W3C home > Mailing lists > Public > public-texttracks@w3.org > February 2015

Fwd: Response to call for public review of WebVTT FPWD

From: Andreas Tai <tai@irt.de>
Date: Tue, 17 Feb 2015 17:42:11 +0100
Message-ID: <54E36F63.6040704@irt.de>
To: public-texttracks@w3.org
CC: David Singer <singer@apple.com>
Sorry for cross posting, but I think that this is relevant for both groups.

Best regards,


-------- Weitergeleitete Nachricht --------
Betreff: 	Response to call for public review of WebVTT FPWD
Weitersenden-Datum: 	Tue, 17 Feb 2015 16:40:38 +0000
Weitersenden-Von: 	public-timed-text@w3.org
Datum: 	Tue, 17 Feb 2015 17:39:07 +0100
Von: 	Andreas Tai <tai@irt.de>
An: 	public-timed-text@w3.org
Kopie (CC): 	David Singer <singer@apple.com>

Dear all,

I am following the WebVTT spec for quite some time and wanted to respond
to the general call for public review. My comments are observations and
I hope they can be helpful for the WebVTT editor and the specification
group. They are not thought as change requests. It is in the hand of the
editor and /or the specification group to decide if any changes are
needed or possible.

I post this on the TTML mailing list and on the text track community
group list as subscribers may not have been merged yet.
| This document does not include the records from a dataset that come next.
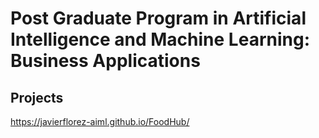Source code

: # Post Graduate Program in Artificial Intelligence and Machine Learning: Business Applications

## Projects
<a href="https://javierflorez-aiml.github.io/FoodHub/" target="_blank">https://javierflorez-aiml.github.io/FoodHub/</a>
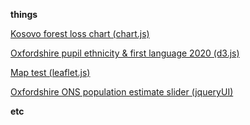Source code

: **things** 

[Kosovo forest loss chart (chart.js)](./Kosovo_forestloss.html)

[Oxfordshire pupil ethnicity & first language 2020 (d3.js)](./Ox_pupil_eth.html)

[Map test (leaflet.js)](./map_test.html)

[Oxfordshire ONS population estimate slider (jqueryUI)](./Oxpopslider.html)

**etc**
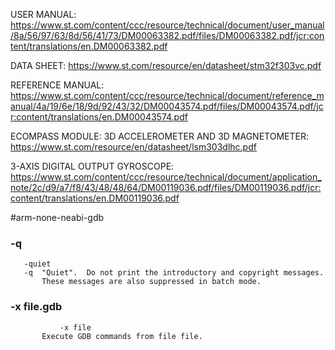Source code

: USER MANUAL:
https://www.st.com/content/ccc/resource/technical/document/user_manual/8a/56/97/63/8d/56/41/73/DM00063382.pdf/files/DM00063382.pdf/jcr:content/translations/en.DM00063382.pdf

DATA SHEET:
https://www.st.com/resource/en/datasheet/stm32f303vc.pdf

REFERENCE MANUAL:
https://www.st.com/content/ccc/resource/technical/document/reference_manual/4a/19/6e/18/9d/92/43/32/DM00043574.pdf/files/DM00043574.pdf/jcr:content/translations/en.DM00043574.pdf

ECOMPASS MODULE: 3D ACCELEROMETER AND 3D MAGNETOMETER:
https://www.st.com/resource/en/datasheet/lsm303dlhc.pdf


3-AXIS DIGITAL OUTPUT GYROSCOPE:
https://www.st.com/content/ccc/resource/technical/document/application_note/2c/d9/a7/f8/43/48/48/64/DM00119036.pdf/files/DM00119036.pdf/jcr:content/translations/en.DM00119036.pdf

#arm-none-neabi-gdb

### -q
       -quiet
       -q  "Quiet".  Do not print the introductory and copyright messages.
           These messages are also suppressed in batch mode.
### -x file.gdb
		       -x file
           Execute GDB commands from file file.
One concept of the WebVTT spec is to cleanly separate the following areas:

- data model
- syntax
- parsing
- rendering


It is an interesting approach to provide different sections to different
target groups (e.g. WebVTT authors and WebVTT parser implementers) so
they do not have to read the complete spec. My experience is (after
reading different versions of WebVTT) that even for a specific task it
is difficult to get the necessary information without reading through
the complete spec.

If you are an author of WebVTT who wants to get the normative (!) text
how to write a timed subtitle in WebVTT that should appear at a specific
position at the bottom of the screen, where the text should have a
specific font size in relation to the video height and the text color of
the first line should be white and the text colour of the second line
shall be yellow than it is not sufficient to just read through the data
model and syntax sections. You have to read the rendering section which
also refers back to concepts of the parsing section.

If for the above task you want to get the information about a specific
presentation feature like positioning or writing direction you have to
extract from every section the different information. Often a part of a
section stand is dependent of other parts. You have to know the general
concepts that are outlined in a section (e.g. the concept of WebVTT
nodes in the parsing section). Also you presentation features depend on
each other (e.g. writing direction and positioning).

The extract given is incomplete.